Integral $\int{\frac{1}{\sqrt{2x^2+x+1}}}dx$

I am trying to solve this integral but I can not figure what I do wrong.

$$I=\int{\frac{1}{\sqrt{(2x^2+x+1)}}}dx$$

Here's how I go about it: I think that maybe it can be solved following the $$\int{\frac{1}{\sqrt{\color{red}{x}^2+\color{blue}{a}^2}}}dx=\ln\left(x+\sqrt{x^2+a^2}\right)$$ I turn the denominator into a sum of 2 products: $$2x^2+x+1=\left(x\sqrt{2}+\frac{1}{2\sqrt{2}}\right)^2+\left(\frac{\sqrt{7}}{2\sqrt{2}}\right)^2$$ and "$\color{red}{x}$" from the formula would be "$\left(x\sqrt{2}+\frac{1}{2\sqrt{2}}\right)$" while "$\color{blue}a$" would be "$\left(\frac{\sqrt{7}}{2\sqrt{2}}\right)$ also "$x^2+a^2$" is the denominator "$2x^2+x+1$".

When I plug in these numbers I get the following result:
$$I=\ln\left(\left(x\sqrt{2}+\frac{1}{2\sqrt{2}}\right)+{\sqrt{2x^2+x+1}}\right)$$

I sometimes check my results using an online integral calculator and for this one it shows a different result:$$\frac{\ln\left(\sqrt{\frac{(4x+1)^2}{7}+1}+\frac{4x+1}{\sqrt{7}}\right)}{\sqrt{2}}$$

I am sorry if the formatting is not quite right, It's the best I can do and it took me about an hour aswell. $\ddot \frown$

Solution 1:

Second edit:

On my second thought, I found that there is a rather intuitive way to look at the reason why you must factor out the coefficient of $x$. As you say, if you treat "$x$" as $(x\sqrt2 + \frac{1}{2\sqrt2})$, "$dx$" would then become $\sqrt2dx$ instead of $dx$ only. So if you substitute the numbers including $\sqrt2x$ into the formula, what you would get is actually $\sqrt2$ times the original integral. Thus you need to divide your answer by $\sqrt2$ to make it right.
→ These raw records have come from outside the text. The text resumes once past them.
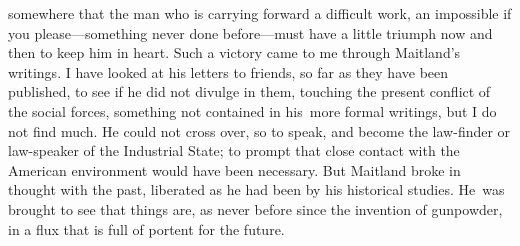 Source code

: \documentclass[twoside,symmetric,nobib,justified]{tufte-book}
\begin{document}
somewhere that the man who is carrying forward a difficult work, an
impossible if you please---something never done before---must have a
little triumph now and then to keep him in heart. Such a victory came to
me through Maitland's writings. I have looked at his letters to friends,
so far as they have been published, to see if he did not divulge in
them, touching the present conflict of the social forces, something not
contained in his~more formal writings, but I do not find much. He could
not cross over, so to speak, and become the law-finder or law-speaker of
the Industrial State; to prompt that close contact with the American
environment would have been necessary. But Maitland broke in thought
with the past, liberated as he had been by his historical studies.
He~was brought to see that things are, as never before since the
invention of gunpowder, in a flux that is full of portent for the
future.~~
\end{document}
Does this explanation makes sense?

First edit:

I forgot what the proof is, but the condition of using that formula that you stated at the start is that the co-efficient of $x$ must be 1. So what you need to do at the start, is to factor out the $1/\sqrt2$, instead of forming the sum of two squares straightaway. Probably someone else could answer you why that condition I mentioned holds true.

Original answer:

There is actually nothing wrong with the calculation. However, you should not forget about the arbitrary constant when solving the indefinite integral. The coefficients "missing" from the integral can be added by taking from the arbitrary constant.